Use the entries below and reproduce exactly the lines from the one containing "- **Touch &" down to the one containing "- **Markdown Support**: Create", both of them included.

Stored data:

/---

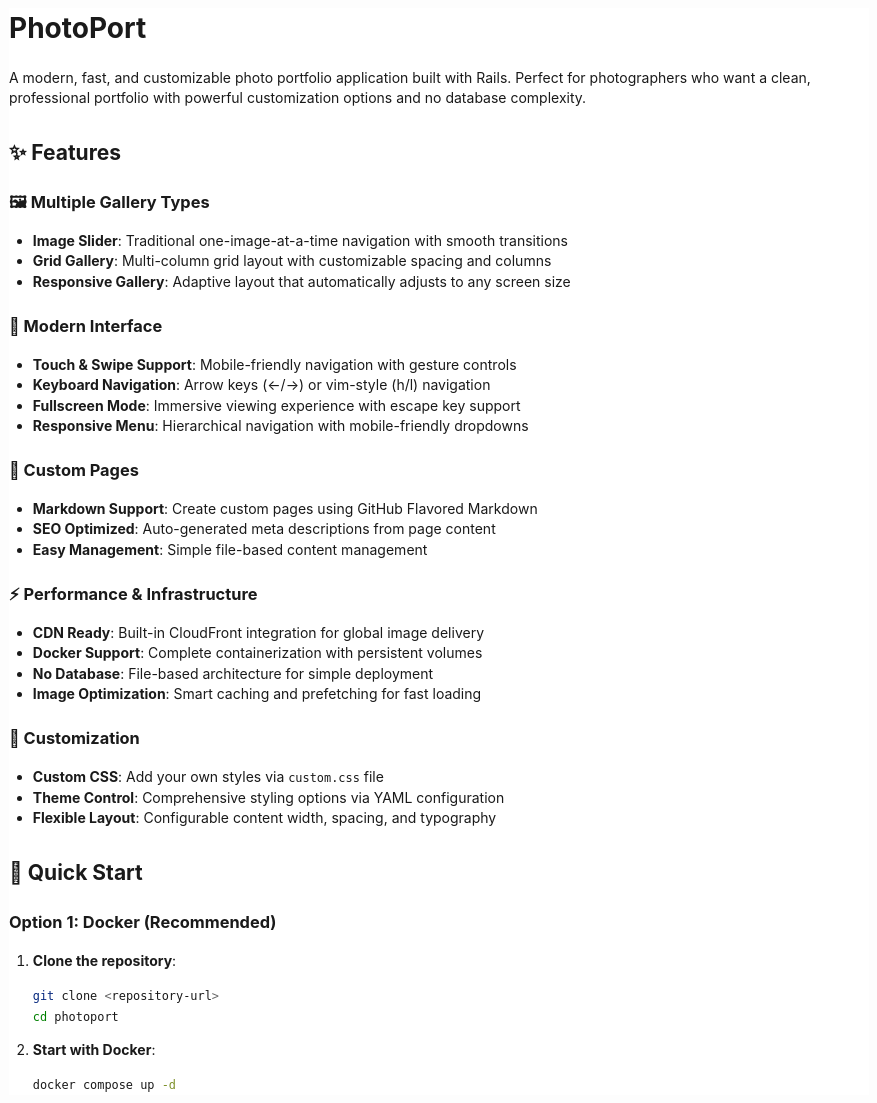 # PhotoPort

A modern, fast, and customizable photo portfolio application built with Rails. Perfect for photographers who want a clean, professional portfolio with powerful customization options and no database complexity.

## ✨ Features

### 🖼️ Multiple Gallery Types
- **Image Slider**: Traditional one-image-at-a-time navigation with smooth transitions
- **Grid Gallery**: Multi-column grid layout with customizable spacing and columns  
- **Responsive Gallery**: Adaptive layout that automatically adjusts to any screen size

### 📱 Modern Interface
- **Touch & Swipe Support**: Mobile-friendly navigation with gesture controls
- **Keyboard Navigation**: Arrow keys (←/→) or vim-style (h/l) navigation
- **Fullscreen Mode**: Immersive viewing experience with escape key support
- **Responsive Menu**: Hierarchical navigation with mobile-friendly dropdowns

### 📄 Custom Pages
- **Markdown Support**: Create custom pages using GitHub Flavored Markdown
- **SEO Optimized**: Auto-generated meta descriptions from page content
- **Easy Management**: Simple file-based content management

### ⚡ Performance & Infrastructure  
- **CDN Ready**: Built-in CloudFront integration for global image delivery
- **Docker Support**: Complete containerization with persistent volumes
- **No Database**: File-based architecture for simple deployment
- **Image Optimization**: Smart caching and prefetching for fast loading

### 🎨 Customization
- **Custom CSS**: Add your own styles via `custom.css` file
- **Theme Control**: Comprehensive styling options via YAML configuration
- **Flexible Layout**: Configurable content width, spacing, and typography

## 🚀 Quick Start

### Option 1: Docker (Recommended)

1. **Clone the repository**:
   ```bash
   git clone <repository-url>
   cd photoport
   ```

2. **Start with Docker**:
   ```bash
   docker compose up -d
   ```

\---

_Answer box:_
- **Touch & Swipe Support**: Mobile-friendly navigation with gesture controls
- **Keyboard Navigation**: Arrow keys (←/→) or vim-style (h/l) navigation
- **Fullscreen Mode**: Immersive viewing experience with escape key support
- **Responsive Menu**: Hierarchical navigation with mobile-friendly dropdowns

### 📄 Custom Pages
- **Markdown Support**: Create custom pages using GitHub Flavored Markdown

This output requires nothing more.